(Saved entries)
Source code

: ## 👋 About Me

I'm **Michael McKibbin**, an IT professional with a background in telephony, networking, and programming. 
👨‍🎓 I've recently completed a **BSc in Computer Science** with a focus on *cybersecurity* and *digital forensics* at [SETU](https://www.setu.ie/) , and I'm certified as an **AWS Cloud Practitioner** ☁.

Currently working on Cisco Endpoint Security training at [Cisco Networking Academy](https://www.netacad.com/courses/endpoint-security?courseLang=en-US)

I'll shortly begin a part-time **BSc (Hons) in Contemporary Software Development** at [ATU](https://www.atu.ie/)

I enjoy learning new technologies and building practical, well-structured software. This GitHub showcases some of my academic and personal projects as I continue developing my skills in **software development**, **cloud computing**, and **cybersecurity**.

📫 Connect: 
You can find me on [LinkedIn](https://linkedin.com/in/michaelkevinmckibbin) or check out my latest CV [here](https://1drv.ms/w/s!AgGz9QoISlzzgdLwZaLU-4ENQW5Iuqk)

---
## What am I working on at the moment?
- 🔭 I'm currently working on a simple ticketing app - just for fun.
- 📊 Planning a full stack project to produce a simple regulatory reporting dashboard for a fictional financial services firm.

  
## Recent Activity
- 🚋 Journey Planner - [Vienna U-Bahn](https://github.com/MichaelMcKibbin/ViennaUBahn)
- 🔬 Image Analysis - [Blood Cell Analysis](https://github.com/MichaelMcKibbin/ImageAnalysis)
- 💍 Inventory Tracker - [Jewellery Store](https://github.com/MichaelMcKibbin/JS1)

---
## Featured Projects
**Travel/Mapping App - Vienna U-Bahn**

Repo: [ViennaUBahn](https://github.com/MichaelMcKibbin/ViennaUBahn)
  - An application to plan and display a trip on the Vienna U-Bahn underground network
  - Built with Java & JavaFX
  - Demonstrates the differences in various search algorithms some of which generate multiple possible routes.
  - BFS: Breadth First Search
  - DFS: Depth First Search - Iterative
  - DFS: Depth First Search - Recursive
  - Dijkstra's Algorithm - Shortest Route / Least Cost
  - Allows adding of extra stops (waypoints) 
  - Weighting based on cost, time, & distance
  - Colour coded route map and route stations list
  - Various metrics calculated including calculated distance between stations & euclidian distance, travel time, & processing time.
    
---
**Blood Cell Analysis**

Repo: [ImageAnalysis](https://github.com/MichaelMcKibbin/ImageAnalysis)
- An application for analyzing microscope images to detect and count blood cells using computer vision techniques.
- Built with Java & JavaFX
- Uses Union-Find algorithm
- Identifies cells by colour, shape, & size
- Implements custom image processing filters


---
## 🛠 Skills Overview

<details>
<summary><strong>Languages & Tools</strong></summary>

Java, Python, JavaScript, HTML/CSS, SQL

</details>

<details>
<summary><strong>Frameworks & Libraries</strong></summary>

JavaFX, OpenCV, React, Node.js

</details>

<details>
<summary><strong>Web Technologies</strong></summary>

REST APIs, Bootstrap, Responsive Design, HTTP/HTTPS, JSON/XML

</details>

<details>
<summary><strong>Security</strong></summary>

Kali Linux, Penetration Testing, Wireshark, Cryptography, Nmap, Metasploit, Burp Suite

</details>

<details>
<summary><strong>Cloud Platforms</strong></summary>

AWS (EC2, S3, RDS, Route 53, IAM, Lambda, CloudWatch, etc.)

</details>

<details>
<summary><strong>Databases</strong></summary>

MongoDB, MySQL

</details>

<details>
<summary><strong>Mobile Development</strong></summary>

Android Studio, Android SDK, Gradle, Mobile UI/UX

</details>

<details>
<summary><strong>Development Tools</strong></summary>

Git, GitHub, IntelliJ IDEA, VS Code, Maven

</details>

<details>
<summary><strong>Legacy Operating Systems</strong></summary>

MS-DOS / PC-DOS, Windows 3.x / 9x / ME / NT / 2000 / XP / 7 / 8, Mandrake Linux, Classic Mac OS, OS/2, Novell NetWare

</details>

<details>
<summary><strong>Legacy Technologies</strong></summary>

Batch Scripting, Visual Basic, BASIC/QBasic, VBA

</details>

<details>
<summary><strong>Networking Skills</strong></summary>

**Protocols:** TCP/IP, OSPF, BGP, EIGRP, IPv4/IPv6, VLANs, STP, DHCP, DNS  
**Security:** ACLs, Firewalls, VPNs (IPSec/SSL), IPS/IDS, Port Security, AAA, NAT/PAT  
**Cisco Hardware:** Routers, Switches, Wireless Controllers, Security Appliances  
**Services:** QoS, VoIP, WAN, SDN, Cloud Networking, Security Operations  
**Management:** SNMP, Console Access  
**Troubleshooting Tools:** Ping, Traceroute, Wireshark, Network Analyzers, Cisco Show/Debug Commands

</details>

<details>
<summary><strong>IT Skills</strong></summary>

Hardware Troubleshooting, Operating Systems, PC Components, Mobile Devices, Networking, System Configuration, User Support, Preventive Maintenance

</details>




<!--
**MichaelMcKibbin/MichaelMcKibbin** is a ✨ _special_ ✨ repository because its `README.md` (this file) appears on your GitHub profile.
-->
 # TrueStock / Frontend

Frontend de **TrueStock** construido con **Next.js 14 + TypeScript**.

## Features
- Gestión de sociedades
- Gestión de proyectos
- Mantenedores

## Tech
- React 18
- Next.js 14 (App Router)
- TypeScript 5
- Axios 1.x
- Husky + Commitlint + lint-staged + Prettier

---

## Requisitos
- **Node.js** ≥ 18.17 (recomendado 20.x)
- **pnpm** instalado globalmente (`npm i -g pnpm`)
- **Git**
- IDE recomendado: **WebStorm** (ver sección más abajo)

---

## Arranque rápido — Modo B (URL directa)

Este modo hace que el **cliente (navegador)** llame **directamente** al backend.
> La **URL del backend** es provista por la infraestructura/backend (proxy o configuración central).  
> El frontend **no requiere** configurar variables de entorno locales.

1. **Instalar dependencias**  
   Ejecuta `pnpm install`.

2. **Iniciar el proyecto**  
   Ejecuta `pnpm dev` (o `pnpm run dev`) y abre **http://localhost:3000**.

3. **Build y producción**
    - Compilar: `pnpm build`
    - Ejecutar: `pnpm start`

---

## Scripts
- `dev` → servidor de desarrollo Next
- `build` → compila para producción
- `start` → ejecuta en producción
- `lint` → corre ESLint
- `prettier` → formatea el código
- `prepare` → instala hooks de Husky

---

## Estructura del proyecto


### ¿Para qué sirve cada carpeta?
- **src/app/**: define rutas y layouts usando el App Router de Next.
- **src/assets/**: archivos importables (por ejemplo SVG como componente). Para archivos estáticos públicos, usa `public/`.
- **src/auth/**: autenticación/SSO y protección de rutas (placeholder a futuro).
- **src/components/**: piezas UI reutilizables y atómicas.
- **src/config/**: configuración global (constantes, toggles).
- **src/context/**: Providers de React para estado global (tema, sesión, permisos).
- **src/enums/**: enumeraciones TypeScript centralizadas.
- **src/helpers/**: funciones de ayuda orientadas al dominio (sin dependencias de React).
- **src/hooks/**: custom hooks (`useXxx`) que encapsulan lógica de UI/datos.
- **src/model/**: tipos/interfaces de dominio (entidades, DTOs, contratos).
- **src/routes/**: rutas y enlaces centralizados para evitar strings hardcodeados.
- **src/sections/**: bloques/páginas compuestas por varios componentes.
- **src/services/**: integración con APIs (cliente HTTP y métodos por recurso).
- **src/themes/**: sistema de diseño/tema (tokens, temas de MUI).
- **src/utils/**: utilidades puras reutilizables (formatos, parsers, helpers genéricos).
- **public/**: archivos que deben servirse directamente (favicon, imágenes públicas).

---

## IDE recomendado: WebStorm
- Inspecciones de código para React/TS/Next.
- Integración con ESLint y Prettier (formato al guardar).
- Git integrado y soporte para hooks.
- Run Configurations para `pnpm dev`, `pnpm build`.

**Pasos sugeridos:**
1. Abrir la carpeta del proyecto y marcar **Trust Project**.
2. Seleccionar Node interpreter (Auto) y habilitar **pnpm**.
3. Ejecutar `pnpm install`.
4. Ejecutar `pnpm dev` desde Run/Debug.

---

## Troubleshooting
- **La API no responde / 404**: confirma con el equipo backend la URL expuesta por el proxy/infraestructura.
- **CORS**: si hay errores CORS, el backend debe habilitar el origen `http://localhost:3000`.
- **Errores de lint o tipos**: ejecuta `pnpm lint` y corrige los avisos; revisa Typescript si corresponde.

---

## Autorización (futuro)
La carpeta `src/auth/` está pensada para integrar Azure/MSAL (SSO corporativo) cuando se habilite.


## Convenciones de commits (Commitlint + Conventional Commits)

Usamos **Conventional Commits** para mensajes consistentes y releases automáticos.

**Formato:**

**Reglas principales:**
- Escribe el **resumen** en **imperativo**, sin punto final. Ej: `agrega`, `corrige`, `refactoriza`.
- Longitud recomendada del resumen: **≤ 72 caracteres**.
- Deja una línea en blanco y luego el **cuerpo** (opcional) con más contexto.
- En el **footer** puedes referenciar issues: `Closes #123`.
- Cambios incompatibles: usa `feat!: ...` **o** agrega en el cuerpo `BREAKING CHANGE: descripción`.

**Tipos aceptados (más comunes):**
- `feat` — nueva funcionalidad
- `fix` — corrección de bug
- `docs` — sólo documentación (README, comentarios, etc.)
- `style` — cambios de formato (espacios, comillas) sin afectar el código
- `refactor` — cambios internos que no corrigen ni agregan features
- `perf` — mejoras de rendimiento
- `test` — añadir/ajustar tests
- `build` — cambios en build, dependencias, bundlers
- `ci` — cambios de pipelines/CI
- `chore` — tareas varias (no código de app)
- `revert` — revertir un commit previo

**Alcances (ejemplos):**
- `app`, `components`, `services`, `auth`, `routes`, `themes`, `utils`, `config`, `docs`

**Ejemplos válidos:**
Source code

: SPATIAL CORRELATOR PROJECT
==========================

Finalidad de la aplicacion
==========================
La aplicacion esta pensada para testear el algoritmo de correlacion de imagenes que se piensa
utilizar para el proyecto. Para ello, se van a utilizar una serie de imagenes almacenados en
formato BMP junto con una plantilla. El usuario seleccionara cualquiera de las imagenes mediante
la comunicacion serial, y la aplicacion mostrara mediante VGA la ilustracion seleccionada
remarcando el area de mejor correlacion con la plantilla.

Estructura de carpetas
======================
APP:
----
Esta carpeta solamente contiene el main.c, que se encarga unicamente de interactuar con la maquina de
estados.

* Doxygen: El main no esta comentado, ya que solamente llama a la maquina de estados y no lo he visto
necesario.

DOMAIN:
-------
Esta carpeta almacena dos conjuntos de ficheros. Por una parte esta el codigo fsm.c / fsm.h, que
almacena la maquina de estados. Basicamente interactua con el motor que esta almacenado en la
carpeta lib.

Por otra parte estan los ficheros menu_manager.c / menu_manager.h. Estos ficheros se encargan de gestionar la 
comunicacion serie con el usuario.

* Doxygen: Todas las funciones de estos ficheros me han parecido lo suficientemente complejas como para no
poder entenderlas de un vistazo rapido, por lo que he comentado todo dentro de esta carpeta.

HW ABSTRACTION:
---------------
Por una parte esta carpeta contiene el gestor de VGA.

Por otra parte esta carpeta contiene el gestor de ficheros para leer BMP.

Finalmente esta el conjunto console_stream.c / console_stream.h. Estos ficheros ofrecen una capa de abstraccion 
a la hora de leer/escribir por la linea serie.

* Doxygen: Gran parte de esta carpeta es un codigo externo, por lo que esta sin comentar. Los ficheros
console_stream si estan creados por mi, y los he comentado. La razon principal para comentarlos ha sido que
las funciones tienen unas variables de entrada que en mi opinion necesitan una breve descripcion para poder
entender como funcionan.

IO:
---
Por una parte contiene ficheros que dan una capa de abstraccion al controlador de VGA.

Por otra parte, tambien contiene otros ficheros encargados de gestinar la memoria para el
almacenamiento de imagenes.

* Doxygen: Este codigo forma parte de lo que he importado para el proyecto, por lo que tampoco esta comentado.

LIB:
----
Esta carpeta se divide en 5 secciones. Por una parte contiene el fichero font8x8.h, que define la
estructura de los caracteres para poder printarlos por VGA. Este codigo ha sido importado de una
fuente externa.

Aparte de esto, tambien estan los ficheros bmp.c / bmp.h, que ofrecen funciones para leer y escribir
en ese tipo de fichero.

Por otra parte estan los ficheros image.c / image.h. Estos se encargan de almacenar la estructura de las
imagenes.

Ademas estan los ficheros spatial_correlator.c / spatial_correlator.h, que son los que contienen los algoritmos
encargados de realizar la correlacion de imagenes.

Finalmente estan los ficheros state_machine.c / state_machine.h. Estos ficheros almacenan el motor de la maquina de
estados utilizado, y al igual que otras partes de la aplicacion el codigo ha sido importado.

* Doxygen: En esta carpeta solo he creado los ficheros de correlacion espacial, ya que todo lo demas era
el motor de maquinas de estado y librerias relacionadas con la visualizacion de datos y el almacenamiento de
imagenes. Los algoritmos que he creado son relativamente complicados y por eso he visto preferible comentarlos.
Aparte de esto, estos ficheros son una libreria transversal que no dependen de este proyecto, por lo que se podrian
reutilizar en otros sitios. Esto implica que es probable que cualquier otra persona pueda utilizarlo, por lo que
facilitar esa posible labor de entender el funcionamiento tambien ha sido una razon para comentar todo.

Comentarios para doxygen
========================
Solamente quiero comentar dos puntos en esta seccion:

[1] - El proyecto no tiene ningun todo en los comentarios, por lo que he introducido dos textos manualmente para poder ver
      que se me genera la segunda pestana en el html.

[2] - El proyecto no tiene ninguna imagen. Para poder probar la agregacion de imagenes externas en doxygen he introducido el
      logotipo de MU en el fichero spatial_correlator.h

- _What is expected_: Report every line of the data in which "utils" appears.

- _Solution_:
- **src/utils/**: utilidades puras reutilizables (formatos, parsers, helpers genéricos).
- `app`, `components`, `services`, `auth`, `routes`, `themes`, `utils`, `config`, `docs`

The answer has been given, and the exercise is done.